RFC: SVG filter transformations
Well, it looks like Inkscape's behavior is non-compliant at the moment, but only under certain combinations of transformations (generally, rotation + non-uniform scaling). bulia and I have been discussing this, and since reworking filters will take a while, we think we have two options for this release:
1. leave the behavior as it is
2. disable filter rendering when the output would be non-compliant
#1 has the advantage that the bug would be less noticeable (fewer user complaints until the next release when it's fixed), and it has the disadvantage that the bug would be less noticeable (people getting bitten when the rendering behavior changes in the next release).

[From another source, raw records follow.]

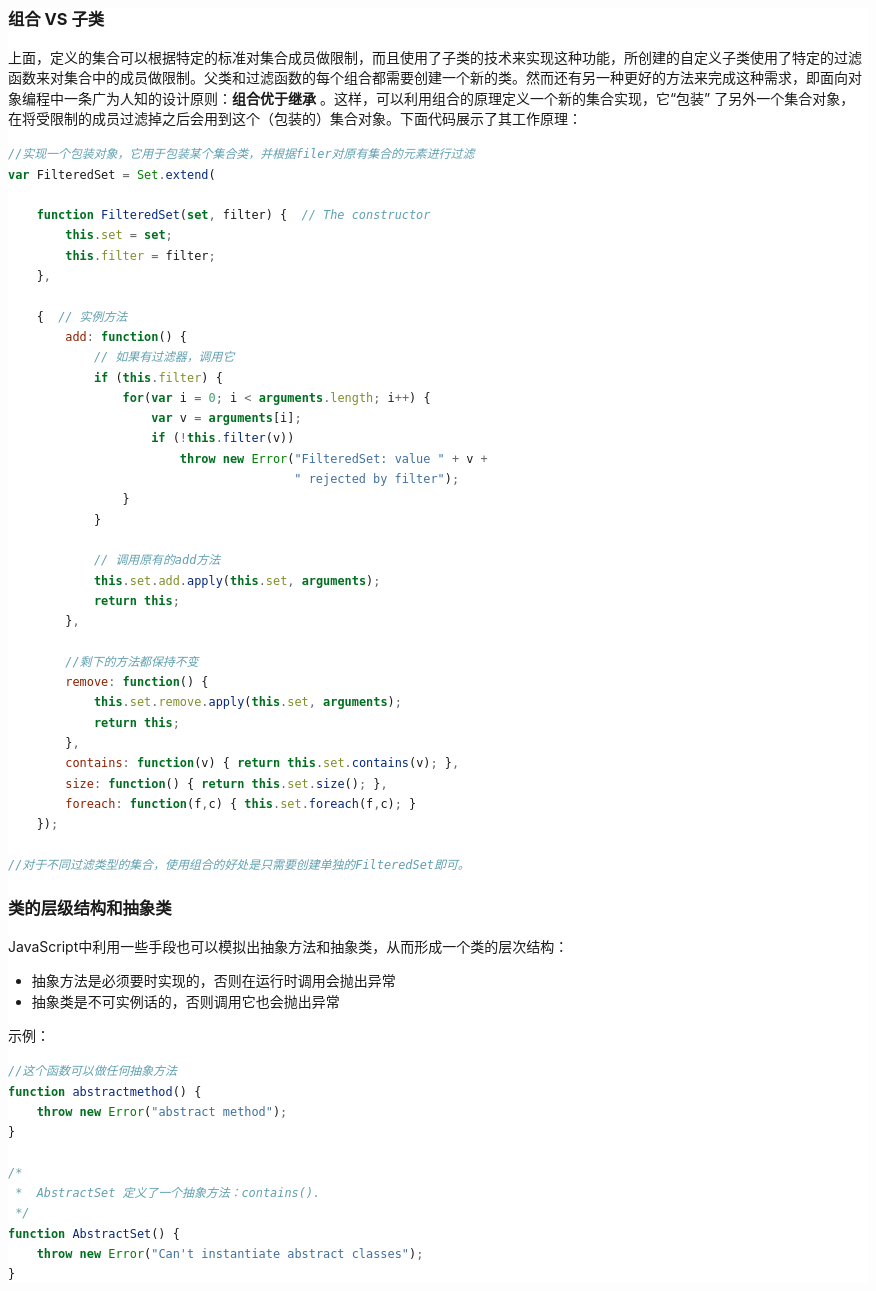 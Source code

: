 ### 组合 VS 子类

上面，定义的集合可以根据特定的标准对集合成员做限制，而且使用了子类的技术来实现这种功能，所创建的自定义子类使用了特定的过滤函数来对集合中的成员做限制。父类和过滤函数的每个组合都需要创建一个新的类。然而还有另一种更好的方法来完成这种需求，即面向对象编程中一条广为人知的设计原则：**组合优于继承** 。这样，可以利用组合的原理定义一个新的集合实现，它“包装” 了另外一个集合对象，在将受限制的成员过滤掉之后会用到这个（包装的）集合对象。下面代码展示了其工作原理：

```javascript
//实现一个包装对象，它用于包装某个集合类，并根据filer对原有集合的元素进行过滤
var FilteredSet = Set.extend(

    function FilteredSet(set, filter) {  // The constructor
        this.set = set;
        this.filter = filter;
    },

    {  // 实例方法
        add: function() {
            // 如果有过滤器，调用它
            if (this.filter) {
                for(var i = 0; i < arguments.length; i++) {
                    var v = arguments[i];
                    if (!this.filter(v))
                        throw new Error("FilteredSet: value " + v +
                                        " rejected by filter");
                }
            }

            // 调用原有的add方法
            this.set.add.apply(this.set, arguments);
            return this;
        },

        //剩下的方法都保持不变
        remove: function() {
            this.set.remove.apply(this.set, arguments);
            return this;
        },
        contains: function(v) { return this.set.contains(v); },
        size: function() { return this.set.size(); },
        foreach: function(f,c) { this.set.foreach(f,c); }
    });

//对于不同过滤类型的集合，使用组合的好处是只需要创建单独的FilteredSet即可。
```

### 类的层级结构和抽象类

JavaScript中利用一些手段也可以模拟出抽象方法和抽象类，从而形成一个类的层次结构：

- 抽象方法是必须要时实现的，否则在运行时调用会抛出异常
- 抽象类是不可实例话的，否则调用它也会抛出异常

示例：
```javascript
//这个函数可以做任何抽象方法
function abstractmethod() {
    throw new Error("abstract method");
}

/*
 *  AbstractSet 定义了一个抽象方法：contains().
 */
function AbstractSet() {
    throw new Error("Can't instantiate abstract classes");
}
```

#2 has the advantage that it actively discourages people from using filters in situations where Inkscape can't currently render them properly. It has the disadvantage that it might actively discourage them from using filters.
Which one should we go with? Other suggestions?
-mental
On Thu, Dec 28, 2006 at 03:51:29PM -0500, MenTaLguY wrote:
Well, it looks like Inkscape's behavior is non-compliant at the moment, but only under certain combinations of transformations (generally, rotation + non-uniform scaling). bulia and I have been discussing this, and since reworking filters will take a while, we think we have two options for this release:
leave the behavior as it is
disable filter rendering when the output would be non-compliant
#1 has the advantage that the bug would be less noticeable (fewer user complaints until the next release when it's fixed), and it has the disadvantage that the bug would be less noticeable (people getting bitten when the rendering behavior changes in the next release).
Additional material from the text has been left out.